What to do. All of the entries are to be returned word for word.

Source texts of formatted documents:
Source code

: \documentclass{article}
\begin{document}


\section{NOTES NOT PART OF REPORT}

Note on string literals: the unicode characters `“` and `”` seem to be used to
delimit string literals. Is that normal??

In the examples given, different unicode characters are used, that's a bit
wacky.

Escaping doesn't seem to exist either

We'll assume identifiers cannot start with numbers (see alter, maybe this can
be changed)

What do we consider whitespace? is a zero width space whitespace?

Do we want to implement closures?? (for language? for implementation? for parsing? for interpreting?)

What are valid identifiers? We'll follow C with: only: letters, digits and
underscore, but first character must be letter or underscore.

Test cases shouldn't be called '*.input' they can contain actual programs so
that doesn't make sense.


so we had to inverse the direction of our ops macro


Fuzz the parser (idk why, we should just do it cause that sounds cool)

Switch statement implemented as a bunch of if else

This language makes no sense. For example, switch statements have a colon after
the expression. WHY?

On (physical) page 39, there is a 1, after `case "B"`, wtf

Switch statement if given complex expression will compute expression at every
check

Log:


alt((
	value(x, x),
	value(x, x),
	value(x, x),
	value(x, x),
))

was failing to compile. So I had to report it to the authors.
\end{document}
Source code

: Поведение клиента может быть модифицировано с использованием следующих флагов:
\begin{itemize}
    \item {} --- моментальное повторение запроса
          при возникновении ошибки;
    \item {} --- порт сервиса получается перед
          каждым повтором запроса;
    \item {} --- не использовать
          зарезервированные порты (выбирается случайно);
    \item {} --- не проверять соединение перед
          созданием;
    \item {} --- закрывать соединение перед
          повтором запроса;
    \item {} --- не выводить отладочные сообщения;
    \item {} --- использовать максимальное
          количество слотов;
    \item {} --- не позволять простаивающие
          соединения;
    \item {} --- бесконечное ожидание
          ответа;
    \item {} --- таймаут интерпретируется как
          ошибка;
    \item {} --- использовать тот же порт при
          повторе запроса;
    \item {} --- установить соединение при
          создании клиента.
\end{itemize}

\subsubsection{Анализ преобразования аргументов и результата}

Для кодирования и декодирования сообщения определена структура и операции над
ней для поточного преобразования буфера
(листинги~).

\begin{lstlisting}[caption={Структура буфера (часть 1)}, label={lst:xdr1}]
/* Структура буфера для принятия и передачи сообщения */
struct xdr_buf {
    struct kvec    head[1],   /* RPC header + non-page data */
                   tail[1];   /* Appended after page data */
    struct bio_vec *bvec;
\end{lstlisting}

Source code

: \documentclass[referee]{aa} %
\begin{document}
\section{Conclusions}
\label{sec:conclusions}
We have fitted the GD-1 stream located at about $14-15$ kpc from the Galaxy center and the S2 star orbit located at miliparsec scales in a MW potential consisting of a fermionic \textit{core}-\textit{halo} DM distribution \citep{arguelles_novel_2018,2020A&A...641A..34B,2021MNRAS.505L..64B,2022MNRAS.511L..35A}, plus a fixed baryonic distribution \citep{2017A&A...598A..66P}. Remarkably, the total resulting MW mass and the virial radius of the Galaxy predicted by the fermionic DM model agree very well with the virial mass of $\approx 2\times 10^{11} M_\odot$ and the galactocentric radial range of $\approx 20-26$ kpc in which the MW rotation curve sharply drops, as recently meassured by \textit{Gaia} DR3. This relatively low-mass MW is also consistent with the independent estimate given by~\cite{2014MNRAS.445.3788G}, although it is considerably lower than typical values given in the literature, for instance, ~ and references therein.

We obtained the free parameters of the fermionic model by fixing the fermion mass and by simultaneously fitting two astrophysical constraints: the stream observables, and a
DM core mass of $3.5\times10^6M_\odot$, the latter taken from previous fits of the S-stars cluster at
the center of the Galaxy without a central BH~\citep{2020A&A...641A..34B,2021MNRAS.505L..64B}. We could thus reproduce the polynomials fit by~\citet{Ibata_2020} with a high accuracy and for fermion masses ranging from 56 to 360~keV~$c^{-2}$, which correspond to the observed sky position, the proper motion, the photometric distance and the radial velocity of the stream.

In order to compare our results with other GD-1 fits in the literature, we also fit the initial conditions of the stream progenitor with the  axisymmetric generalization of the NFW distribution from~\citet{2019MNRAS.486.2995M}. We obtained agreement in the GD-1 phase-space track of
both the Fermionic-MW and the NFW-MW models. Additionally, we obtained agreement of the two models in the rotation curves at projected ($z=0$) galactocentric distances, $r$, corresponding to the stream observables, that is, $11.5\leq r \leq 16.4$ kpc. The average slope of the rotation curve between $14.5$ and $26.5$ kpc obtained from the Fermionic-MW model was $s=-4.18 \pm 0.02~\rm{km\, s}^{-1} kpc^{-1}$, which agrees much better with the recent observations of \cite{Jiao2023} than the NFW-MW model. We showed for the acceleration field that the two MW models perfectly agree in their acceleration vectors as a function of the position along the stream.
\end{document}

Exercise response.
Source code

: \documentclass{article}
\begin{document}


\section{NOTES NOT PART OF REPORT}

Note on string literals: the unicode characters `“` and `”` seem to be used to
delimit string literals. Is that normal??

In the examples given, different unicode characters are used, that's a bit
wacky.

Escaping doesn't seem to exist either

We'll assume identifiers cannot start with numbers (see alter, maybe this can
be changed)

What do we consider whitespace? is a zero width space whitespace?

Do we want to implement closures?? (for language? for implementation? for parsing? for interpreting?)

What are valid identifiers? We'll follow C with: only: letters, digits and
underscore, but first character must be letter or underscore.

Test cases shouldn't be called '*.input' they can contain actual programs so
that doesn't make sense.


so we had to inverse the direction of our ops macro


Fuzz the parser (idk why, we should just do it cause that sounds cool)

Switch statement implemented as a bunch of if else

This language makes no sense. For example, switch statements have a colon after
the expression. WHY?

On (physical) page 39, there is a 1, after `case "B"`, wtf

Switch statement if given complex expression will compute expression at every
check

Log:


alt((
	value(x, x),
	value(x, x),
	value(x, x),
	value(x, x),
))

was failing to compile. So I had to report it to the authors.
\end{document}
Source code

: Поведение клиента может быть модифицировано с использованием следующих флагов:
\begin{itemize}
    \item {} --- моментальное повторение запроса
          при возникновении ошибки;
    \item {} --- порт сервиса получается перед
          каждым повтором запроса;
    \item {} --- не использовать
          зарезервированные порты (выбирается случайно);
    \item {} --- не проверять соединение перед
          созданием;
    \item {} --- закрывать соединение перед
          повтором запроса;
    \item {} --- не выводить отладочные сообщения;
    \item {} --- использовать максимальное
          количество слотов;
    \item {} --- не позволять простаивающие
          соединения;
    \item {} --- бесконечное ожидание
          ответа;
    \item {} --- таймаут интерпретируется как
          ошибка;
    \item {} --- использовать тот же порт при
          повторе запроса;
    \item {} --- установить соединение при
          создании клиента.
\end{itemize}

\subsubsection{Анализ преобразования аргументов и результата}

Для кодирования и декодирования сообщения определена структура и операции над
ней для поточного преобразования буфера
(листинги~).

\begin{lstlisting}[caption={Структура буфера (часть 1)}, label={lst:xdr1}]
/* Структура буфера для принятия и передачи сообщения */
struct xdr_buf {
    struct kvec    head[1],   /* RPC header + non-page data */
                   tail[1];   /* Appended after page data */
    struct bio_vec *bvec;
\end{lstlisting}

Source code

: \documentclass[referee]{aa} %
\begin{document}
\section{Conclusions}
\label{sec:conclusions}
We have fitted the GD-1 stream located at about $14-15$ kpc from the Galaxy center and the S2 star orbit located at miliparsec scales in a MW potential consisting of a fermionic \textit{core}-\textit{halo} DM distribution \citep{arguelles_novel_2018,2020A&A...641A..34B,2021MNRAS.505L..64B,2022MNRAS.511L..35A}, plus a fixed baryonic distribution \citep{2017A&A...598A..66P}. Remarkably, the total resulting MW mass and the virial radius of the Galaxy predicted by the fermionic DM model agree very well with the virial mass of $\approx 2\times 10^{11} M_\odot$ and the galactocentric radial range of $\approx 20-26$ kpc in which the MW rotation curve sharply drops, as recently meassured by \textit{Gaia} DR3. This relatively low-mass MW is also consistent with the independent estimate given by~\cite{2014MNRAS.445.3788G}, although it is considerably lower than typical values given in the literature, for instance, ~ and references therein.

We obtained the free parameters of the fermionic model by fixing the fermion mass and by simultaneously fitting two astrophysical constraints: the stream observables, and a
DM core mass of $3.5\times10^6M_\odot$, the latter taken from previous fits of the S-stars cluster at
the center of the Galaxy without a central BH~\citep{2020A&A...641A..34B,2021MNRAS.505L..64B}. We could thus reproduce the polynomials fit by~\citet{Ibata_2020} with a high accuracy and for fermion masses ranging from 56 to 360~keV~$c^{-2}$, which correspond to the observed sky position, the proper motion, the photometric distance and the radial velocity of the stream.

In order to compare our results with other GD-1 fits in the literature, we also fit the initial conditions of the stream progenitor with the  axisymmetric generalization of the NFW distribution from~\citet{2019MNRAS.486.2995M}. We obtained agreement in the GD-1 phase-space track of
both the Fermionic-MW and the NFW-MW models. Additionally, we obtained agreement of the two models in the rotation curves at projected ($z=0$) galactocentric distances, $r$, corresponding to the stream observables, that is, $11.5\leq r \leq 16.4$ kpc. The average slope of the rotation curve between $14.5$ and $26.5$ kpc obtained from the Fermionic-MW model was $s=-4.18 \pm 0.02~\rm{km\, s}^{-1} kpc^{-1}$, which agrees much better with the recent observations of \cite{Jiao2023} than the NFW-MW model. We showed for the acceleration field that the two MW models perfectly agree in their acceleration vectors as a function of the position along the stream.
\end{document}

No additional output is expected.